Cross-site scripting (XSS) vulnerability in Lotus Quickr 8.1 services

There is a potential cross-site scripting (XSS) vulnerability in Lotus Quickr 8.1 services for IBM WebSphere Portal.

Secunia issued an advisory on September 28, 2009, based on APAR #LO36646. The Secunia advisory can be accessed at http://secunia.com/advisories/36899/.

This issue was originally reported to Quality Engineering and was resolved in iFix #LO36646.

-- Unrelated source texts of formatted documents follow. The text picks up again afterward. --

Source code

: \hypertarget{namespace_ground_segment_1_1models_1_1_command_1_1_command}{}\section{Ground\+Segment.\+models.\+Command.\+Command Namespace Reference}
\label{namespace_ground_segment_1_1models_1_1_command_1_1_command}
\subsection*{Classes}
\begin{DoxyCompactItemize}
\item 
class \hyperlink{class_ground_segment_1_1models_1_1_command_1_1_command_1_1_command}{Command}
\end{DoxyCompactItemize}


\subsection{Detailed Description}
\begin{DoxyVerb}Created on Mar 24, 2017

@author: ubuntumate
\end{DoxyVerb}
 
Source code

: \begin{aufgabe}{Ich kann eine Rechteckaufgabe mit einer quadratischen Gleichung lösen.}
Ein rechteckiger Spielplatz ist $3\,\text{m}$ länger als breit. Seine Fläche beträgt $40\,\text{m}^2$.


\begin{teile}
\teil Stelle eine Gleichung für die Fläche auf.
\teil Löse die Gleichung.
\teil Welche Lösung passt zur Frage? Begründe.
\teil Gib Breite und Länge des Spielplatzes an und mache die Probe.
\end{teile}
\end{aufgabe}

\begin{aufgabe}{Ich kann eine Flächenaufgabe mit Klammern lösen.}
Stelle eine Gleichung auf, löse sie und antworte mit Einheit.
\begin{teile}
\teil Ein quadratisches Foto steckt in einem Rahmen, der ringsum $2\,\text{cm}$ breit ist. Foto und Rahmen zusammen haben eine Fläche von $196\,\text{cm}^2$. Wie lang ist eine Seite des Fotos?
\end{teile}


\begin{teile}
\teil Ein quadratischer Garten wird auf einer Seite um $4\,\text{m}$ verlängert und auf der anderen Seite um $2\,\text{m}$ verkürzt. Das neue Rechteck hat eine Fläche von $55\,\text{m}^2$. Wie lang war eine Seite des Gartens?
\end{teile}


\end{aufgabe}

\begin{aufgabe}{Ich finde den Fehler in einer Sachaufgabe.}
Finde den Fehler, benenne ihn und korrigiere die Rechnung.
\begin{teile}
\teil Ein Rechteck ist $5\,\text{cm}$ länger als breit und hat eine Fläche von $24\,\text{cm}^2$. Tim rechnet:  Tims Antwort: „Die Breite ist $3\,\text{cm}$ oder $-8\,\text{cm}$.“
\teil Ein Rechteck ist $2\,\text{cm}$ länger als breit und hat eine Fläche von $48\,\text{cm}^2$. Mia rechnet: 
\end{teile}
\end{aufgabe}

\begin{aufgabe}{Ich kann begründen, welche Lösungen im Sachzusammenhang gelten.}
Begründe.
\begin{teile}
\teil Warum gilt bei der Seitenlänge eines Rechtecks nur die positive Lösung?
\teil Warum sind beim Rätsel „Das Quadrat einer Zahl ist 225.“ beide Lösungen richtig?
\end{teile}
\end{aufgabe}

LO36646 is included in the cumulative Document Manager Library iFixes available on IBM Fix Central. You can use the "APAR or SPR" search feature on Fix Central to identify and download the latest fix package that includes APAR LO36646.

---

Security rating using Common Vulnerability Scoring System (CVSS) v2

CVSS Base Score: <5> ---- Impact Subscore: <2.9> ---- Exploitability Subscore: <10> CVSS Temporal Score: <3.9> CVSS Environmental Score: <Undefined*> Overall CVSS Score: <3.9>

Base Score Metrics: Related exploit range/Attack Vector: <Network> Access Complexity: <Low> Authentication <None> Confidentiality Impact: <Partial> Integrity Impact: <None> Availability Impact: <None>

Temporal Score Metrics: Exploitability: <Proof of Concept Code> Remediation Level: <Official Fix> Report Confidence: <Confirmed>

References: CVSS v2 Complete Documentation CVSS v2 Online Calculator

*The CVSS Environment Score is customer environment-specific and will ultimately impact the overall CVSS score. Customers can evaluate the impact of this vulnerability in their environments by accessing the referenced links.